Berdasarkan hasil penelitian tambahan, diperoleh bahwa dari dimensi-dimensi dukungan sosial ternyata yang paling berpengaruh pada kesepian lansia adalah dukungan integral sosial. Dukungan integral sosial memiliki signifikansi 0.006 (p<0.05). Menurut Orford (1992), dukungan integrasi sosial adalah perasaan individu sebagai bagian dari kelompok. Cohen & Wills (dalam Orford, 1992), menyatakan dukungan ini dapat berupa menghabiskan waktu bersama-sama dalam aktivitas, yang juga dapat mengurangi stress serta pengalihan perhatian seseorang dari masalah dengan membuat kontak sosial dengan orang lain. Hal ini sesuai dengan hasil penelitian Dykstra (1990), yang menunjukkan adanya tingkat kesepian yang rendah pada lansia karena memiliki hubungan yang lebih luas dan erat dengan orang lain. Shaver dan Rubeinstein (dalam Brehm et al, 2000), juga menambahkan bahwa salah satu cara untuk menghadapi kesepian yang dialami oleh seseorang adalah dengan membuat kontak sosial seperti berhubungan dan berkomunikasi dengan orang lain.

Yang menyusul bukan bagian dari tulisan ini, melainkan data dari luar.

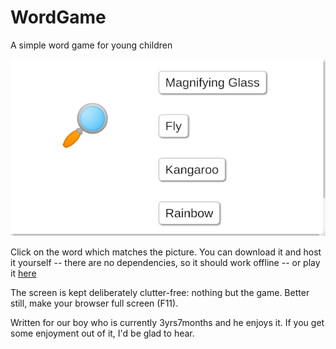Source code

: # WordGame
A simple word game for young children

![Screenshot](wordgame.png)

Click on the word which matches the picture. You can download it and host it yourself -- there are no dependencies, so it should work offline -- or play it [here](https://mas94uk.github.io/WordGame/)

The screen is kept deliberately clutter-free: nothing but the game. Better still, make your browser full screen (F11).

Written for our boy who is currently 3yrs7months and he enjoys it. If you get some enjoyment out of it, I'd be glad to hear.
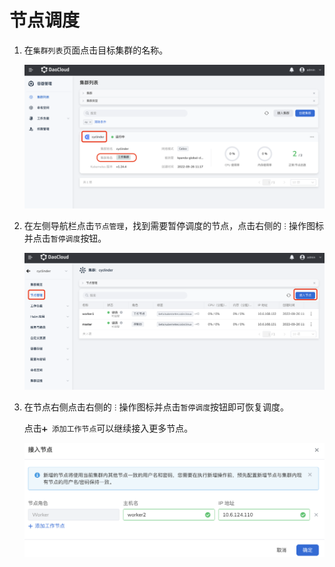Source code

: # 节点调度

1. 在`集群列表`页面点击目标集群的名称。

    ![进入集群列表页面](../../images/addnode01.png)

2. 在左侧导航栏点击`节点管理`，找到需要暂停调度的节点，点击右侧的 `ⵗ` 操作图标并点击`暂停调度`按钮。

    ![暂停调度](../../images/addnode02.png)

3. 在节点右侧点击右侧的 `ⵗ` 操作图标并点击`暂停调度`按钮即可恢复调度。

    点击`➕ 添加工作节点`可以继续接入更多节点。

    ![节点管理](../../images/addnode03.png)
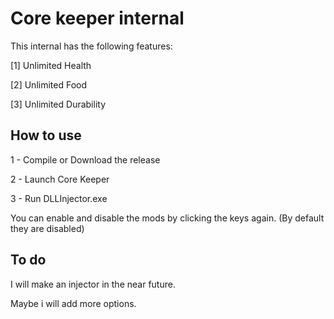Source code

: 
# Core keeper internal

This internal has the following features:

[1] Unlimited Health

[2] Unlimited Food

[3] Unlimited Durability

## How to use

1 - Compile or Download the release

2 - Launch Core Keeper

3 - Run DLLInjector.exe

You can enable and disable the mods by clicking the keys again. (By default they are disabled)

## To do

I will make an injector in the near future. 

Maybe i will add more options.



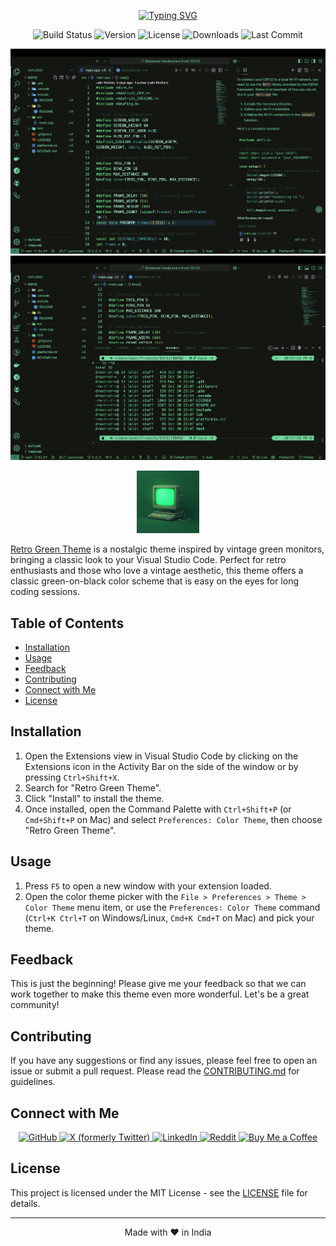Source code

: <p align="center"> 
 <a href="https://git.io/typing-svg">
    <img src="https://readme-typing-svg.demolab.com?font=Silkscreen&size=40&pause=1000&color=46D999&background=121611&center=true&vCenter=true&width=800&height=100&lines=Retro+Green+Theme" alt="Typing SVG">
  </a>
</p>

<p align="center">
  <img src="https://github.com/Lelin07/retro-green-theme/actions/workflows/publish.yml/badge.svg?style=flat" alt="Build Status" height="25">
  <img src="https://img.shields.io/visual-studio-marketplace/v/LelinPadhan.retro-green-theme-vscode?style=flat&color=blue" alt="Version" height="25">
  <img src="https://img.shields.io/github/license/Lelin07/retro-green-theme?style=flat&color=c28f02" alt="License" height="25">
  <img src="https://img.shields.io/visual-studio-marketplace/d/LelinPadhan.retro-green-theme-vscode?style=flat&color=262626" alt="Downloads" height="25">
  <img src="https://img.shields.io/github/last-commit/Lelin07/retro-green-theme?style=flat&color=01335e" alt="Last Commit" height="25">
</p>

![Main Interface](assets/screenshot_one.png)
![Feature Highlight](assets/screenshot_two.png)

<p align="center">
  <img src="assets/icon.png" alt="Theme Icon" width="100" height="100">
</p>

[Retro Green Theme](https://marketplace.visualstudio.com/items?itemName=LelinPadhan.retro-green-theme-vscode) is a nostalgic theme inspired by vintage green monitors, bringing a classic look to your Visual Studio Code. Perfect for retro enthusiasts and those who love a vintage aesthetic, this theme offers a classic green-on-black color scheme that is easy on the eyes for long coding sessions.

## Table of Contents

- [Installation](#installation)
- [Usage](#usage)
- [Feedback](#feedback)
- [Contributing](#contributing)
- [Connect with Me](#connect-with-me)
- [License](#license)

## Installation

1. Open the Extensions view in Visual Studio Code by clicking on the Extensions icon in the Activity Bar on the side of the window or by pressing `Ctrl+Shift+X`.
2. Search for "Retro Green Theme".
3. Click "Install" to install the theme.
4. Once installed, open the Command Palette with `Ctrl+Shift+P` (or `Cmd+Shift+P` on Mac) and select `Preferences: Color Theme`, then choose "Retro Green Theme".

## Usage

1. Press `F5` to open a new window with your extension loaded.
2. Open the color theme picker with the `File > Preferences > Theme > Color Theme` menu item, or use the `Preferences: Color Theme` command (`Ctrl+K Ctrl+T` on Windows/Linux, `Cmd+K Cmd+T` on Mac) and pick your theme.

## Feedback

This is just the beginning! Please give me your feedback so that we can work together to make this theme even more wonderful. Let's be a great community!

## Contributing

If you have any suggestions or find any issues, please feel free to open an issue or submit a pull request. Please read the [CONTRIBUTING.md](CONTRIBUTING.md) for guidelines.

## Connect with Me

<p align="center">
  <a href="https://github.com/Lelin07">
    <img src="https://img.shields.io/badge/-GitHub-181717?style=flat&logo=github&logoColor=white" alt="GitHub">
  </a>
  <a href="https://x.com/Dev_Lelin">
    <img src="https://img.shields.io/badge/-Twitter-1DA1F2?style=flat&logo=x&logoColor=white" alt="X (formerly Twitter)">
  </a>
  <a href="https://www.linkedin.com/in/lelin07/">
    <img src="https://img.shields.io/badge/-LinkedIn-0077B5?style=flat&logo=linkedin&logoColor=white" alt="LinkedIn">
  </a>
  <a href="https://www.reddit.com/user/PrimeCodes/">
    <img src="https://img.shields.io/badge/-Reddit-FF4500?style=flat&logo=reddit&logoColor=white" alt="Reddit">
  </a>
  <a href="https://www.buymeacoffee.com/lelin07">
    <img src="https://img.shields.io/badge/-Buy%20Me%20a%20Coffee-FFDD00?style=flat&logo=buy-me-a-coffee&logoColor=black" alt="Buy Me a Coffee">
  </a>
</p>

## License

This project is licensed under the MIT License - see the [LICENSE](LICENSE) file for details.

---

<p align="center">Made with ❤️ in India</p>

BAB V KESIMPULAN DAN SARAN Pada bab ini akan diuraikan kesimpulan dan saran sehubungan dengan hasil yang diperoleh dari penelitian. Pada bagian pertama akan berisi rangkuman hasil penelitan yang dibuat berdasarkan analisa, interpretasi dan pembahasan. Pada bagian akhir akan dikemukakan saran-saran yang mungkin dapat berguna bagi penelitian yang akan datang dengan tema yang sama. A. Kesimpulan Berdasarkan hasil analisa dan pembahasan dapat ditarik kesimpulan mengenai hasil penelitian, bahwa: 1. Terdapat pengaruh negatif dukungan sosial terhadap kesepian pada lansia. Artinya semakin tinggi dukungan sosial yang diperoleh lansia, maka kesepiannya akan semakin rendah. Sebaliknya, semakin rendah dukungan sosial yang diperoleh maka semakin tinggi kesepiannya. 2. Sumbangan efektif yang diberikan variabel dukungan sosial terhadap kesepian pada lansia adalah sebesar 13.7% (R² = 0.137), yang berarti bahwa pada penelitian ini dukungan sosial mempengaruhi kesepian sebesar 13.7 % dan

sisanya yaitu sebesar 86.3% dipengaruhi oleh faktor-faktor lain yang tidak diteliti dalam penelitian ini. 3. Berdasarkan data empirik, skor total variabel dukungan sosial dibagi atas tiga kategori yaitu : tinggi, sedang, rendah. Secara umum, dukungan sosial yang diterima oleh subjek penelitian tergolong sedang. 4. Berdasarkan data empirik, skor total variabel kesepian dibagi atas tiga kategori yaitu : tinggi, sedang, rendah. Secara umum, kesepian yang dialami oleh subjek penelitian tergolong sedang. 5. Berdasarkan hasil analisa tambahan dengan menggunakan uji t menunjukkan tidak ada perbedaan kesepian bila ditinjau dari jenis kelamin. Namun dengan membandingkan mean data dari subjek penelitian ini menunjukkan bahwa mean kesepian subjek laki-laki lebih tinggi daripada subjek perempuan. 6. Berdasarkan hasil analisa tambahan dengan menggunakan regresi berganda metode backward, menunjukkan bahwa dari bentuk-bentuk dukungan sosial yang paling berpengaruh terhadap kesepian lansia adalah integral sosial. B. Saran Peneliti menyadari bahwa penelitian ini masih jauh dari kesempurnaan, oleh karena itu, maka peneliti mengemukakan beberapa saran. Saran-saran ini diharapkan dapat berguna untuk penelitian selanjutnya yang berhubungan dengan dukungan sosial maupun kesepian pada lansia.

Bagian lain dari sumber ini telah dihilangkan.